Although I interpret the expression "without prejudice" in the order entered June 20, 1977 on stipulation of the parties as referring only to the issue of entitlement to the fund as a whole and not to the issue of interest, Loeb has not shown that interest should not continue to accrue herein, especially as it agreed to the deposit of the funds into court and inasmuch as such deposit was invested by the Clerk in interest-bearing certificates of deposit, the interest from which largely if not entirely offset the accrual of interest to the IRS.
Additionally, Loeb has not objected to the form of the United States's demand for interest pursuant to 26 U.S.C. § 6332(c)(1). Such claim was determined to be moot in my Memorandum and Order entered March 20, 1978, and the United States, although recognizing that the claim was therein and thereby declared moot, has not formally moved to reargue such decision. However, in the absence of any procedural objection by Loeb, I will treat the relevant portion of plaintiff's motion as so requesting. So treating it, it must be granted, to the extent of awarding interest as computed by plaintiff on its claim under 26 U.S.C. § 6332(c)(1).

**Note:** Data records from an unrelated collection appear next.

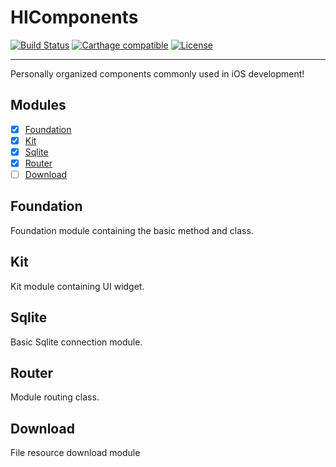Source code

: # HIComponents

[![Build Status](https://travis-ci.org/CanyFrog/HIComponents.svg?branch=master)](https://travis-ci.org/CanyFrog/HIComponents) [![Carthage compatible](https://img.shields.io/badge/Carthage-compatible-4BC51D.svg?style=flat)](https://github.com/Carthage/Carthage) [![License](https://img.shields.io/cocoapods/l/HIComponents.svg?style=flat)](https://raw.githubusercontent.com/CanyFrog/HIComponents/master/License)

-------

Personally organized components commonly used in iOS development!

## Modules
* [x] [Foundation]()
* [x] [Kit]()
* [x] [Sqlite]()
* [x] [Router]()
* [ ] [Download]()

## Foundation
Foundation module containing the basic method and class.

## Kit
Kit module containing UI widget.

## Sqlite
Basic Sqlite connection module.

## Router
Module routing class.

## Download
File resource download module


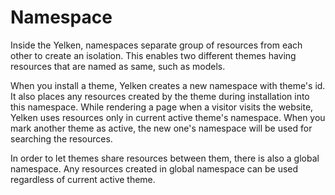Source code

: # Namespace

Inside the Yelken, namespaces separate group of resources from each other to create an isolation.
This enables two different themes having resources that are named as same, such as models.

When you install a theme, Yelken creates a new namespace with theme's id.
It also places any resources created by the theme during installation into this namespace.
While rendering a page when a visitor visits the website, Yelken uses resources only in current active theme's namespace.
When you mark another theme as active, the new one's namespace will be used for searching the resources.

In order to let themes share resources between them, there is also a global namespace.
Any resources created in global namespace can be used regardless of current active theme.

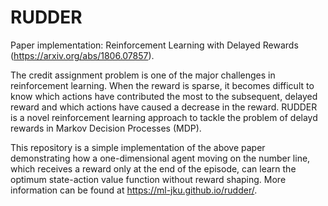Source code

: # RUDDER
Paper implementation: Reinforcement Learning with Delayed Rewards (https://arxiv.org/abs/1806.07857).

The credit assignment problem is one of the major challenges in reinforcement learning. When the reward is sparse, it becomes difficult to know which actions have contributed the most to the subsequent, delayed reward and which actions have caused a decrease in the reward. RUDDER is a novel reinforcement learning approach to tackle the problem of delayd rewards in Markov Decision Processes (MDP).

This repository is a simple implementation of the above paper demonstrating how a one-dimensional agent moving on the number line, which receives a reward only at the end of the episode, can learn the optimum state-action value function without reward shaping. More information can be found at https://ml-jku.github.io/rudder/.
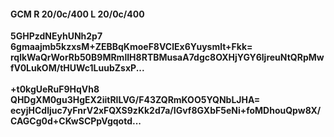 #### GCM R 20/0c/400 L 20/0c/400
**5GHPzdNEyhUNh2p7**<br/>**6gmaajmb5kzxsM+ZEBBqKmoeF8VClEx6Yuysmlt+Fkk=**<br/>**rqlkWaQrWorRb50B9MRmlIH8RTBMusaA7dgc8OXHjYGY6ljreuNtQRpMwfV0LukOM/tHUWc1LuubZsxP...**<br/><br/>
**+t0kgUeRuF9HqVh8**<br/>**QHDgXM0gu3HgEX2iitRILVG/F43ZQRmKOO5YQNbLJHA=**<br/>**ecyjHCdljuc7yFnrV2xFQXS9zKk2d7a/IGvf8GXbF5eNi+foMDhouQpw8X/CAGCg0d+CKwSCPpVgqotd...**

Loeb supports its claim that it was error for the United States not to credit the payments to the IRS by the Clerk of this court first to principal and only then to interest only by an IRS Revenue Ruling, Rev.Rul. 58-239, 1958-1 Cum.Bull. 94. This revenue ruling, however, deals only with voluntary partial payments by taxpayers; it provides that such taxpayers have the right to specify the allocation of such payments among tax, penalty and interest and that, in the absence of any such specification, the IRS would allocate first to tax and then to interest, and allocate to earlier years before later years. As the taxpayer is permitted to specify the allocation of a voluntary partial payment so as to minimize its total liability, it was reasonable for the IRS to adopt a rule which would reasonably be expected to minimize total liability where the taxpayer has made a voluntary payment but not specified the allocation. Here the payment by the Clerk to the IRS was not voluntary but was pursuant to an order which Loeb strenuously opposed and then moved to reargue. Neither the letter nor the principle of Rev.Rul. 58-239 applies to this action. Neither Loeb's nor my own research has supplied any other authorities that would forbid the conduct complained of here.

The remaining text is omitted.